Creo pertinente aportar el criterio al respecto del poco discutible escritor Andrés Trapiello, que con ocasión de un acto de afirmación patriótica y política frente al intento secesionista catalán leyó un manifiesto en Cuenca, el 8 de noviembre de 2014, con escaso éxito de público y crítica y que publicó en el periódico El País como crónica con el título Viejunos , el 13 de noviembre de 2014 (https://elpais.com/2014/11/11/opinion/1415735871_561646.html ):
Se emplea esta palabra, viejunos, sacada del argot de los jóvenes, no porque la encuentre apropiada o bonita. Tampoco, claro, los adjetivos viejuno/a. En realidad resultan términos bastante irritantes por todo el desprecio que parece venir larvado en ellos[ …] Así que si se emplea hoy aquí la palabra viejuno, es por sentirse uno también como un casco de atrezzo con la cimera apolillada.

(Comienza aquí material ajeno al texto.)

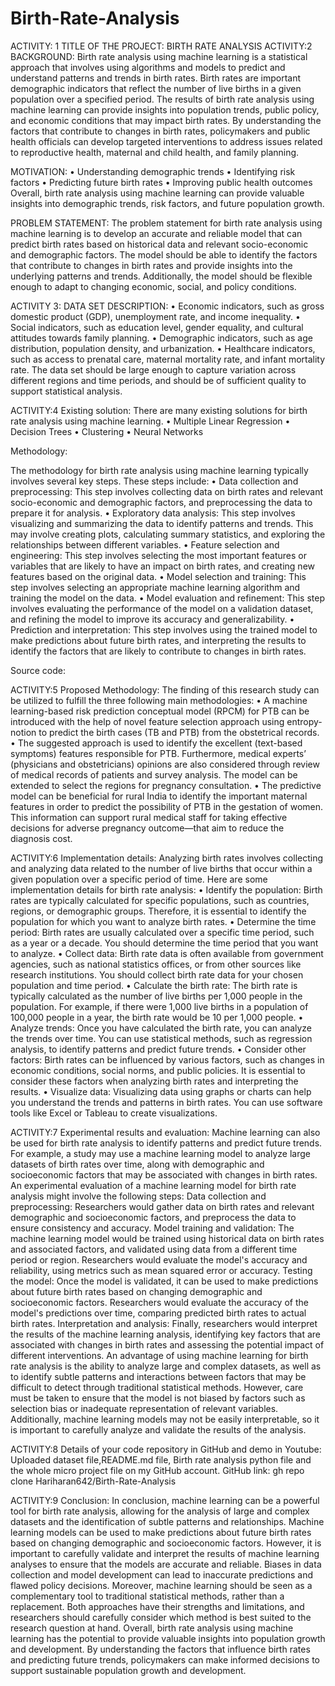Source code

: # Birth-Rate-Analysis

ACTIVITY: 1
TITLE OF THE PROJECT: BIRTH RATE ANALYSIS
ACTIVITY:2                                                   
BACKGROUND:
               Birth rate analysis using machine learning is a statistical approach that involves using algorithms and models to predict and understand patterns and trends in birth rates. Birth rates are important demographic indicators that reflect the number of live births in a given population over a specified period.
                The results of birth rate analysis using machine learning can provide insights into population trends, public policy, and economic conditions that may impact birth rates. By understanding the factors that contribute to changes in birth rates, policymakers and public health officials can develop targeted interventions to address issues related to reproductive health, maternal and child health, and family planning.

MOTIVATION:
•	Understanding demographic trends
•	Identifying risk factors
•	Predicting future birth rates
•	Improving public health outcomes
Overall, birth rate analysis using machine learning can provide valuable insights into demographic trends, risk factors, and future population growth.

PROBLEM STATEMENT:
                  The problem statement for birth rate analysis using machine learning is to develop an accurate and reliable model that can predict birth rates based on historical data and relevant socio-economic and demographic factors. The model should be able to identify the factors that contribute to changes in birth rates and provide insights into the underlying patterns and trends. Additionally, the model should be flexible enough to adapt to changing economic, social, and policy conditions.


ACTIVITY 3:
DATA SET DESCRIPTION:
•	Economic indicators, such as gross domestic product (GDP), unemployment rate, and income inequality.
•	Social indicators, such as education level, gender equality, and cultural attitudes towards family planning.
•	Demographic indicators, such as age distribution, population density, and urbanization.
•	Healthcare indicators, such as access to prenatal care, maternal mortality rate, and infant mortality rate.
The data set should be large enough to capture variation across different regions and time periods, and should be of sufficient quality to support statistical analysis.

ACTIVITY:4
Existing solution:
There are many existing solutions for birth rate analysis using machine learning.
•	Multiple Linear Regression
•	Decision Trees
•	Clustering
•	Neural Networks

Methodology:

The methodology for birth rate analysis using machine learning typically involves several key steps. These steps include:
•	Data collection and preprocessing: This step involves collecting data on birth rates and relevant socio-economic and demographic factors, and preprocessing the data to prepare it for analysis.
•	Exploratory data analysis: This step involves visualizing and summarizing the data to identify patterns and trends. This may involve creating plots, calculating summary statistics, and exploring the relationships between different variables.
•	Feature selection and engineering: This step involves selecting the most important features or variables that are likely to have an impact on birth rates, and creating new features based on the original data.
•	Model selection and training: This step involves selecting an appropriate machine learning algorithm and training the model on the data. 
•	Model evaluation and refinement: This step involves evaluating the performance of the model on a validation dataset, and refining the model to improve its accuracy and generalizability. 
•	Prediction and interpretation: This step involves using the trained model to make predictions about future birth rates, and interpreting the results to identify the factors that are likely to contribute to changes in birth rates.




Source code: 
	

ACTIVITY:5
Proposed Methodology:
The finding of this research study can be utilized to fulfill the three following main methodologies:
•	A machine learning-based risk prediction conceptual model (RPCM) for PTB can be introduced with the help of novel feature selection approach using entropy-notion to predict the birth cases (TB and PTB) from the obstetrical records.
•	The suggested approach is used to identify the excellent (text-based symptoms) features responsible for PTB. Furthermore, medical experts’ (physicians and obstetricians) opinions are also considered through review of medical records of patients and survey analysis. The model can be extended to select the regions for pregnancy consultation.
•	The predictive model can be beneficial for rural India to identify the important maternal features in order to predict the possibility of PTB in the gestation of women. This information can support rural medical staff for taking effective decisions for adverse pregnancy outcome—that aim to reduce the diagnosis cost.




ACTIVITY:6
Implementation details:
Analyzing birth rates involves collecting and analyzing data related to the number of live births that occur within a given population over a specific period of time. Here are some implementation details for birth rate analysis:
•	Identify the population: Birth rates are typically calculated for specific populations, such as countries, regions, or demographic groups. Therefore, it is essential to identify the population for which you want to analyze birth rates.
•	Determine the time period: Birth rates are usually calculated over a specific time period, such as a year or a decade. You should determine the time period that you want to analyze.
•	Collect data: Birth rate data is often available from government agencies, such as national statistics offices, or from other sources like research institutions. You should collect birth rate data for your chosen population and time period.
•	Calculate the birth rate: The birth rate is typically calculated as the number of live births per 1,000 people in the population. For example, if there were 1,000 live births in a population of 100,000 people in a year, the birth rate would be 10 per 1,000 people.
•	Analyze trends: Once you have calculated the birth rate, you can analyze the trends over time. You can use statistical methods, such as regression analysis, to identify patterns and predict future trends.
•	Consider other factors: Birth rates can be influenced by various factors, such as changes in economic conditions, social norms, and public policies. It is essential to consider these factors when analyzing birth rates and interpreting the results.
•	Visualize data: Visualizing data using graphs or charts can help you understand the trends and patterns in birth rates. You can use software tools like Excel or Tableau to create visualizations.
 









 


ACTIVITY:7
Experimental results and evaluation:
Machine learning can also be used for birth rate analysis to identify patterns and predict future trends. For example, a study may use a machine learning model to analyze large datasets of birth rates over time, along with demographic and socioeconomic factors that may be associated with changes in birth rates.
An experimental evaluation of a machine learning model for birth rate analysis might involve the following steps:
Data collection and preprocessing: Researchers would gather data on birth rates and relevant demographic and socioeconomic factors, and preprocess the data to ensure consistency and accuracy.
Model training and validation: The machine learning model would be trained using historical data on birth rates and associated factors, and validated using data from a different time period or region. Researchers would evaluate the model's accuracy and reliability, using metrics such as mean squared error or accuracy.
Testing the model: Once the model is validated, it can be used to make predictions about future birth rates based on changing demographic and socioeconomic factors. Researchers would evaluate the accuracy of the model's predictions over time, comparing predicted birth rates to actual birth rates.
Interpretation and analysis: Finally, researchers would interpret the results of the machine learning analysis, identifying key factors that are associated with changes in birth rates and assessing the potential impact of different interventions.
An advantage of using machine learning for birth rate analysis is the ability to analyze large and complex datasets, as well as to identify subtle patterns and interactions between factors that may be difficult to detect through traditional statistical methods. However, care must be taken to ensure that the model is not biased by factors such as selection bias or inadequate representation of relevant variables. Additionally, machine learning models may not be easily interpretable, so it is important to carefully analyze and validate the results of the analysis.

ACTIVITY:8
Details of your code repository in GitHub and demo in Youtube:
 Uploaded dataset file,README.md file, Birth rate analysis python file and the whole micro project file on my GitHub account. 
GitHub link: gh repo clone Hariharan642/Birth-Rate-Analysis

ACTIVITY:9
Conclusion:
	In conclusion, machine learning can be a powerful tool for birth rate analysis, allowing for the analysis of large and complex datasets and the identification of subtle patterns and relationships. Machine learning models can be used to make predictions about future birth rates based on changing demographic and socioeconomic factors.
However, it is important to carefully validate and interpret the results of machine learning analyses to ensure that the models are accurate and reliable. Biases in data collection and model development can lead to inaccurate predictions and flawed policy decisions.
Moreover, machine learning should be seen as a complementary tool to traditional statistical methods, rather than a replacement. Both approaches have their strengths and limitations, and researchers should carefully consider which method is best suited to the research question at hand.
Overall, birth rate analysis using machine learning has the potential to provide valuable insights into population growth and development. By understanding the factors that influence birth rates and predicting future trends, policymakers can make informed decisions to support sustainable population growth and development.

Francisco Abad Alegría (Pamplona, 1950; pero residente en Zaragoza) es especialista en neurología, neurofisiología y psiquiatría. Se doctoró en medicina por la Universidad de Navarra en 1976 y fue jefe de servicio de Neurofisiología del Hospital Clínico de Zaragoza desde 1977 hasta 2015 y profesor asociado de psicología y medicina del sueño en la Facultad de Medicina de Zaragoza desde 1977 a 2013, así como profesor colaborador del Instituto de Teología de Zaragoza entre los años 1996 y 2015. Paralelamente a su especialidad científica, con dos centenares de artículos y una decena de monografías, ha publicado, además de numerosos artículos periodísticos, los siguientes libros sobre gastronomía: Cocinar en Navarra(con R. Ruiz, 1986), Cocinando a lo silvestre (1988), Nuestras verduras (con R. Ruiz, 1990), Microondas y cocina tradicional (1994), Tradiciones en el fogón(1999), Cus-cus, recetas e historias del alcuzcuz magrebí-andalusí (2000), Migas: un clásico popular de remoto origen árabe (2005), Embutidos y curados del Valle del Ebro (2005), Pimientos, guindillas y pimentón: una sinfonía en rojo (2008), Líneas maestras de la gastronomía y culinaria españolas del siglo XX (2009), Nuevas líneas maestras de la gastronomía y culinaria españolas del siglo XX (2011), La cocina cristiana de España de la A a la Z (2014), Cocina tradicional para jóvenes (2017) y En busca de lo auténtico: raíces de nuestra cocina tradicional (2017).